OTP helps you confirm the user’s identity. Even though OTPs add one more step to a sign-up or login process, it also adds a considerable degree of safety both to your business and to your customers. SMS or email confirmation blocks bots and fraudulent accounts. Thanks to SMS and email verification, you can be sure you get real users -instead of bots or spam accounts- and security is reinforced.
Sure! Passwordless forms are an excellent way to onboard users without any friction. Still, at some point you will need to implement an authentication factor, and that’s where OTPs enter the scene. Sending an OTP to the user’s email or phone number ensures a reliable degree of security, plus identity verification. The frictionless process won’t be damaged, since the user can verify their identity later on.
Two-factor authentication (also known as two-step authentication) is a type of identity verification process, where the user has to prove their identity in two different steps. Given the increasing number of methods for hacking users’ identity, multi-factor authentication is a frequent method used in sign-up and login processes.
Generally speaking, passwords are the main authentication method, and they can be complemented with a second step to add an extra layer of security. OTPs can work as the second step in a two-factor authentication.
Yes! With Arengu, you can send an OTP with some of the main providers, such as Twilio, MessageBird -for SMS- or Mailjet -for emails-, among many others. But, if you want, you can also use the ‘HTTP request’ action and build it yourself to use any other provider you need.
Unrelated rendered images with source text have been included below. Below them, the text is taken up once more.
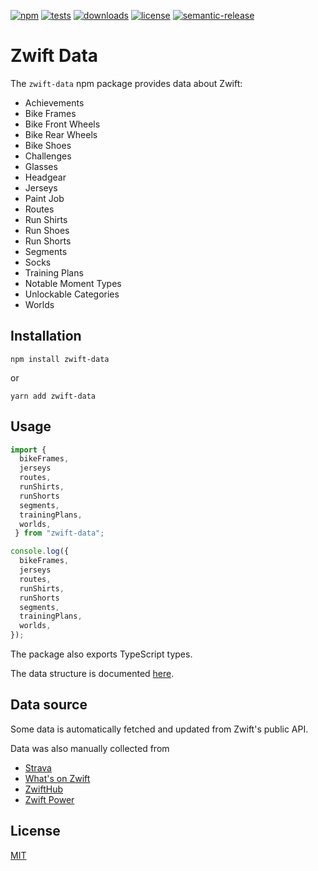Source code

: [![npm](https://img.shields.io/npm/v/zwift-data)](https://www.npmjs.com/package/zwift-data)
[![tests](https://github.com/andipaetzold/zwift-data/actions/workflows/build-release.yml/badge.svg?branch=main)](https://github.com/andipaetzold/zwift-data/actions/workflows/build-release.yml?query=branch%3Amain)
[![downloads](https://img.shields.io/npm/dm/zwift-data)](https://www.npmjs.com/package/zwift-data)
[![license](https://img.shields.io/github/license/andipaetzold/zwift-data)](https://github.com/andipaetzold/zwift-data/blob/main/LICENSE)
[![semantic-release](https://img.shields.io/badge/%20%20%F0%9F%93%A6%F0%9F%9A%80-semantic--release-e10079.svg)](https://github.com/semantic-release/semantic-release)

# Zwift Data

The `zwift-data` npm package provides data about Zwift:

- Achievements
- Bike Frames
- Bike Front Wheels
- Bike Rear Wheels
- Bike Shoes
- Challenges
- Glasses
- Headgear
- Jerseys
- Paint Job
- Routes
- Run Shirts
- Run Shoes
- Run Shorts
- Segments
- Socks
- Training Plans
- Notable Moment Types
- Unlockable Categories
- Worlds

## Installation

```
npm install zwift-data
```

or

```
yarn add zwift-data
```

## Usage

```javascript
import {
  bikeFrames,
  jerseys
  routes,
  runShirts,
  runShorts
  segments,
  trainingPlans,
  worlds,
 } from "zwift-data";

console.log({
  bikeFrames,
  jerseys
  routes,
  runShirts,
  runShorts
  segments,
  trainingPlans,
  worlds,
});
```

The package also exports TypeScript types.

The data structure is documented [here](https://andipaetzold.github.io/zwift-data).

## Data source

Some data is automatically fetched and updated from Zwift's public API.

Data was also manually collected from

- [Strava](https://strava.com/)
- [What's on Zwift](https://whatsonzwift.com/)
- [ZwiftHub](https://zwifthub.com/)
- [Zwift Power](https://zwiftpower.com/)

## License

[MIT](LICENSE)
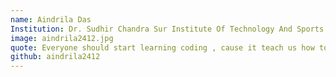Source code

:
 ```yaml
---
name: Aindrila Das
Institution: Dr. Sudhir Chandra Sur Institute Of Technology And Sports Complex
image: aindrila2412.jpg
quote: Everyone should start learning coding , cause it teach us how to think.
github: aindrila2412
---
```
You can tailor the whole flow to your needs.
Of course! If you want to send an OTP email with a branded style, or simply if you want to personalize your message, you can do so using Arengu. Just select your email or SMS provider and select the template you want to use.
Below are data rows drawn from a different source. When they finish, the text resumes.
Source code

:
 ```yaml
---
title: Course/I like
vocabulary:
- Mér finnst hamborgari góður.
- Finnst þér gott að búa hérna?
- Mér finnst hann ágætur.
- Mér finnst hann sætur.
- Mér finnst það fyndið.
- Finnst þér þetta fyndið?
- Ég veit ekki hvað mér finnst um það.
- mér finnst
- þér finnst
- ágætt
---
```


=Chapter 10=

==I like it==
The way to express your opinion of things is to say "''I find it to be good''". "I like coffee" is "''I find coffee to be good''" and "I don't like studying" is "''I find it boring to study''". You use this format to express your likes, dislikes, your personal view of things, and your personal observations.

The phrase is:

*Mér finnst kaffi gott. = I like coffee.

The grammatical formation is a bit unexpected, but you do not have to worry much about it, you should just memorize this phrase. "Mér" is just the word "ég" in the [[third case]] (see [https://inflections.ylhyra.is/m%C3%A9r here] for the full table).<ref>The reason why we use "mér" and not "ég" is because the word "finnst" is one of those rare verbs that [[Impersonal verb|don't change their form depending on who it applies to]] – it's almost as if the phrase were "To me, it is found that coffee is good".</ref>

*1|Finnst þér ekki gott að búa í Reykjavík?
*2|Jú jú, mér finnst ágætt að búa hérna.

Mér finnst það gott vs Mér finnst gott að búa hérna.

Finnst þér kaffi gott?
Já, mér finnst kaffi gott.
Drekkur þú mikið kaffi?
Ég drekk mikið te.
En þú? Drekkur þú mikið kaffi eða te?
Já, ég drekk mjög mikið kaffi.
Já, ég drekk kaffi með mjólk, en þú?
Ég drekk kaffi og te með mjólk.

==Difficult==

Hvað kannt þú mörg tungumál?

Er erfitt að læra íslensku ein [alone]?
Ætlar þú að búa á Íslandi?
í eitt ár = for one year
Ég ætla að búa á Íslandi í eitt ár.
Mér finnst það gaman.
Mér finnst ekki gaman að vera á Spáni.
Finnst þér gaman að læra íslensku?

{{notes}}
If you don’t have a template or if your provider doesn’t support templates, you can also send the email with HTML content in Arengu’s editor.
Yes. Just add the ‘Verify email address’ action to your flow and select as many options as you want. You can block free email providers, temporal emails or email account aliases. You can also add any email account to a blacklist and a whitelist to personalize your flow as much as you need.
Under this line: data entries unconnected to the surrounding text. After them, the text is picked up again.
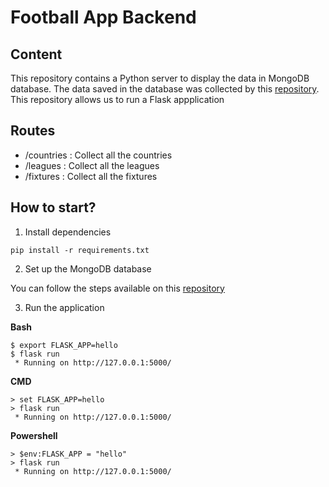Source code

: # Football App Backend

## Content

This repository contains a Python server to display the data in MongoDB database. The data saved in the database was collected by this [repository](https://github.com/JonathanRochelli/FootballAppScraper). This repository allows us to run a Flask appplication

## Routes

- /countries : Collect all the countries
- /leagues : Collect all the leagues
- /fixtures : Collect all the fixtures

## How to start?

1. Install dependencies 

```
pip install -r requirements.txt
```

2. Set up the MongoDB database

You can follow the steps available on this [repository](https://github.com/JonathanRochelli/FootballAppScraper)

3. Run the application

**Bash**

```
$ export FLASK_APP=hello
$ flask run
 * Running on http://127.0.0.1:5000/
```

**CMD**

```
> set FLASK_APP=hello
> flask run
 * Running on http://127.0.0.1:5000/
```

**Powershell**

```
> $env:FLASK_APP = "hello"
> flask run
 * Running on http://127.0.0.1:5000/
```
Email and SMS verification are one of the best authentication methods there are. Both with SMS or email verification, the friction added to the login or signup process is minimal. Even though this adds one more step for the user, the simplicity of the verification process makes it an optimal method to add security without damaging conversion rates. But, which mean is better? Even though this depends highly on your business and your audience preferences, we offer you some highlights on each method.
Email verification is frequently used, for several reasons. On one side, users are more likely to share their email address than their phone numbers. Since email addresses are already mandatory in a signup process, users may be less reluctant to verify their identity with this mean.
Another pro of email authentication is its price. Sending emails is way cheaper than sending SMS. If your business is on a budget, email authentication may seem like a better option.
On the not-so-bright-side of email verification, we find security. Emails may suffer from phishing, viruses and so on. If the user account is hacked, the verification process will be affected.
SMS authentication usually minimizes friction. Generally -especially in a mobile-first context-, the user doesn’t even have to leave the interface to see the OTP and enter it. Quick for your business, painless for the user.
Security is another bright side of SMS verification. Faking a phone number is much harder than faking an email account. User’s identity has one more level of ‘realness’ compared to email verification.
Sending SMS is more expensive than sending an email. Plus, some users may hesitate before entering their phone numbers. This may affect your conversion rates.